> **WORK INSTRUCTIONS**
Return every entry exactly. Leave nothing out.

<<<<

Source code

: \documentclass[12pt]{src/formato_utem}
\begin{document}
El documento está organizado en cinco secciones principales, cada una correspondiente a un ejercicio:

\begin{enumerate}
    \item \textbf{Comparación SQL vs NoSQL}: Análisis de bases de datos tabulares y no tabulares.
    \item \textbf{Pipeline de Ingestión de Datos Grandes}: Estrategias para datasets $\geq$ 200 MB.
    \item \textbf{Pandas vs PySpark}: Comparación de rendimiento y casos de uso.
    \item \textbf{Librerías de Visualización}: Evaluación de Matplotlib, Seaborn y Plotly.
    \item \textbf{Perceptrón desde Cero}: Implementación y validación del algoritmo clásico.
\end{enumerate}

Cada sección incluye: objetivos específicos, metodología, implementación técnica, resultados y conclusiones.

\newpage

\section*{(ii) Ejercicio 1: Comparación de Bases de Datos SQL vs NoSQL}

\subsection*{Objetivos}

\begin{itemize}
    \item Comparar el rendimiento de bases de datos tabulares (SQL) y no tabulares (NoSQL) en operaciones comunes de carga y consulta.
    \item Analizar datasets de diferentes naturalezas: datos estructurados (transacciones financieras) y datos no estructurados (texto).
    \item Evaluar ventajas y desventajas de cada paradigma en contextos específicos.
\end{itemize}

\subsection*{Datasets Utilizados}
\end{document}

>>>>

> **TASK RESPONSE**
Source code

: \documentclass[12pt]{src/formato_utem}
\begin{document}
El documento está organizado en cinco secciones principales, cada una correspondiente a un ejercicio:

\begin{enumerate}
    \item \textbf{Comparación SQL vs NoSQL}: Análisis de bases de datos tabulares y no tabulares.
    \item \textbf{Pipeline de Ingestión de Datos Grandes}: Estrategias para datasets $\geq$ 200 MB.
    \item \textbf{Pandas vs PySpark}: Comparación de rendimiento y casos de uso.
    \item \textbf{Librerías de Visualización}: Evaluación de Matplotlib, Seaborn y Plotly.
    \item \textbf{Perceptrón desde Cero}: Implementación y validación del algoritmo clásico.
\end{enumerate}

Cada sección incluye: objetivos específicos, metodología, implementación técnica, resultados y conclusiones.

\newpage

\section*{(ii) Ejercicio 1: Comparación de Bases de Datos SQL vs NoSQL}

\subsection*{Objetivos}

\begin{itemize}
    \item Comparar el rendimiento de bases de datos tabulares (SQL) y no tabulares (NoSQL) en operaciones comunes de carga y consulta.
    \item Analizar datasets de diferentes naturalezas: datos estructurados (transacciones financieras) y datos no estructurados (texto).
    \item Evaluar ventajas y desventajas de cada paradigma en contextos específicos.
\end{itemize}

\subsection*{Datasets Utilizados}
\end{document}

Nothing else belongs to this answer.